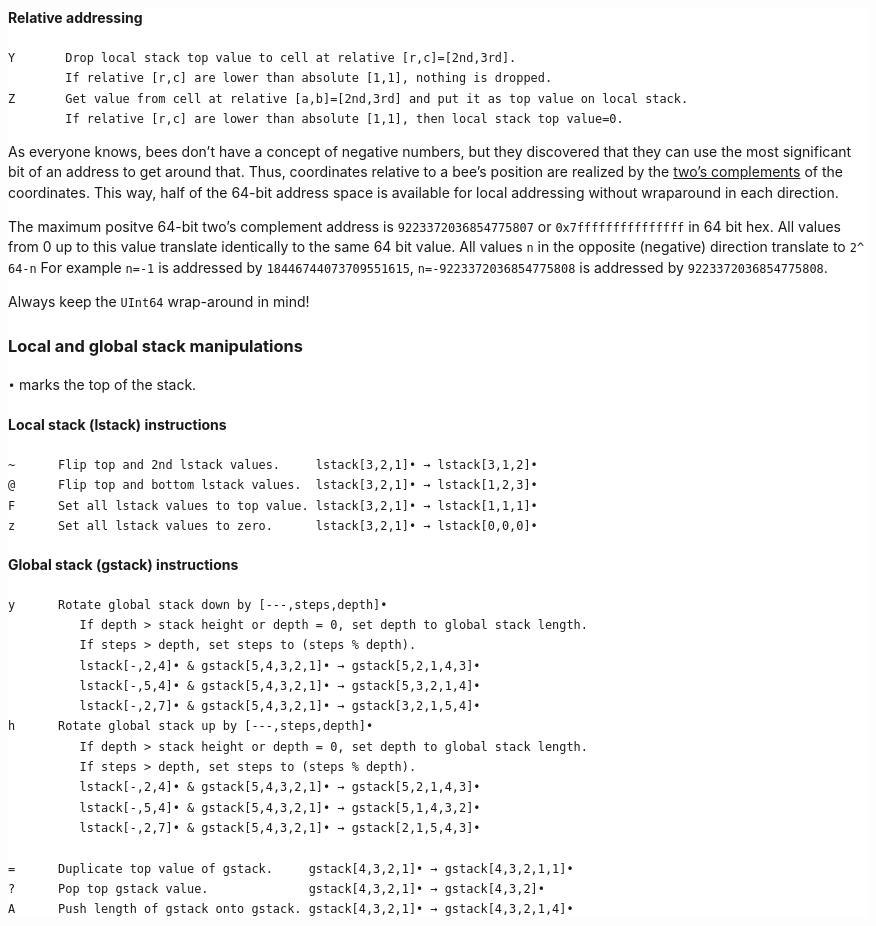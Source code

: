 #### Relative addressing

```
Y       Drop local stack top value to cell at relative [r,c]=[2nd,3rd].
        If relative [r,c] are lower than absolute [1,1], nothing is dropped.
Z       Get value from cell at relative [a,b]=[2nd,3rd] and put it as top value on local stack.
        If relative [r,c] are lower than absolute [1,1], then local stack top value=0.
```
As everyone knows, bees don’t have a concept of negative numbers, but they discovered that they can use the most significant bit of an address to get around that. Thus, coordinates relative to a bee’s position are realized by the [two’s complements](https://en.wikipedia.org/wiki/Two's_complement)
of the coordinates. This way, half of the 64-bit address space is available for local addressing without wraparound in each direction.

The maximum positve 64-bit two’s complement address is `9223372036854775807` or `0x7fffffffffffffff` in 64 bit hex.
All values from 0 up to this value translate identically to the same 64 bit value.
All values `n` in the opposite (negative) direction translate to `2^64-n`
For example
`n=-1` is addressed by `18446744073709551615`,
`n=-9223372036854775808` is addressed by `9223372036854775808`.

Always keep the `UInt64` wrap-around in mind!


### Local and global stack manipulations
`•` marks the top of the stack.

#### Local stack (lstack) instructions

```
~      Flip top and 2nd lstack values.     lstack[3,2,1]• → lstack[3,1,2]•
@      Flip top and bottom lstack values.  lstack[3,2,1]• → lstack[1,2,3]•
F      Set all lstack values to top value. lstack[3,2,1]• → lstack[1,1,1]•
z      Set all lstack values to zero.      lstack[3,2,1]• → lstack[0,0,0]•
```

#### Global stack (gstack) instructions

```
y      Rotate global stack down by [---,steps,depth]•
          If depth > stack height or depth = 0, set depth to global stack length.
          If steps > depth, set steps to (steps % depth).
          lstack[-,2,4]• & gstack[5,4,3,2,1]• → gstack[5,2,1,4,3]•
          lstack[-,5,4]• & gstack[5,4,3,2,1]• → gstack[5,3,2,1,4]•
          lstack[-,2,7]• & gstack[5,4,3,2,1]• → gstack[3,2,1,5,4]•
h      Rotate global stack up by [---,steps,depth]•
          If depth > stack height or depth = 0, set depth to global stack length.
          If steps > depth, set steps to (steps % depth).
          lstack[-,2,4]• & gstack[5,4,3,2,1]• → gstack[5,2,1,4,3]•
          lstack[-,5,4]• & gstack[5,4,3,2,1]• → gstack[5,1,4,3,2]•
          lstack[-,2,7]• & gstack[5,4,3,2,1]• → gstack[2,1,5,4,3]•

=      Duplicate top value of gstack.     gstack[4,3,2,1]• → gstack[4,3,2,1,1]•
?      Pop top gstack value.              gstack[4,3,2,1]• → gstack[4,3,2]•
A      Push length of gstack onto gstack. gstack[4,3,2,1]• → gstack[4,3,2,1,4]•
```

------------------------------------------------------------

• _What is expected_
Leaving out the pictures, restate the listing above exactly.

• _Exercise response_
Source code

: #### Relative addressing

```
Y       Drop local stack top value to cell at relative [r,c]=[2nd,3rd].
        If relative [r,c] are lower than absolute [1,1], nothing is dropped.
Z       Get value from cell at relative [a,b]=[2nd,3rd] and put it as top value on local stack.
        If relative [r,c] are lower than absolute [1,1], then local stack top value=0.
```
As everyone knows, bees don’t have a concept of negative numbers, but they discovered that they can use the most significant bit of an address to get around that. Thus, coordinates relative to a bee’s position are realized by the [two’s complements](https://en.wikipedia.org/wiki/Two's_complement)
of the coordinates. This way, half of the 64-bit address space is available for local addressing without wraparound in each direction.

The maximum positve 64-bit two’s complement address is `9223372036854775807` or `0x7fffffffffffffff` in 64 bit hex.
All values from 0 up to this value translate identically to the same 64 bit value.
All values `n` in the opposite (negative) direction translate to `2^64-n`
For example
`n=-1` is addressed by `18446744073709551615`,
`n=-9223372036854775808` is addressed by `9223372036854775808`.

Always keep the `UInt64` wrap-around in mind!


### Local and global stack manipulations
`•` marks the top of the stack.

#### Local stack (lstack) instructions

```
~      Flip top and 2nd lstack values.     lstack[3,2,1]• → lstack[3,1,2]•
@      Flip top and bottom lstack values.  lstack[3,2,1]• → lstack[1,2,3]•
F      Set all lstack values to top value. lstack[3,2,1]• → lstack[1,1,1]•
z      Set all lstack values to zero.      lstack[3,2,1]• → lstack[0,0,0]•
```

#### Global stack (gstack) instructions

```
y      Rotate global stack down by [---,steps,depth]•
          If depth > stack height or depth = 0, set depth to global stack length.
          If steps > depth, set steps to (steps % depth).
          lstack[-,2,4]• & gstack[5,4,3,2,1]• → gstack[5,2,1,4,3]•
          lstack[-,5,4]• & gstack[5,4,3,2,1]• → gstack[5,3,2,1,4]•
          lstack[-,2,7]• & gstack[5,4,3,2,1]• → gstack[3,2,1,5,4]•
h      Rotate global stack up by [---,steps,depth]•
          If depth > stack height or depth = 0, set depth to global stack length.
          If steps > depth, set steps to (steps % depth).
          lstack[-,2,4]• & gstack[5,4,3,2,1]• → gstack[5,2,1,4,3]•
          lstack[-,5,4]• & gstack[5,4,3,2,1]• → gstack[5,1,4,3,2]•
          lstack[-,2,7]• & gstack[5,4,3,2,1]• → gstack[2,1,5,4,3]•

=      Duplicate top value of gstack.     gstack[4,3,2,1]• → gstack[4,3,2,1,1]•
?      Pop top gstack value.              gstack[4,3,2,1]• → gstack[4,3,2]•
A      Push length of gstack onto gstack. gstack[4,3,2,1]• → gstack[4,3,2,1,4]•
```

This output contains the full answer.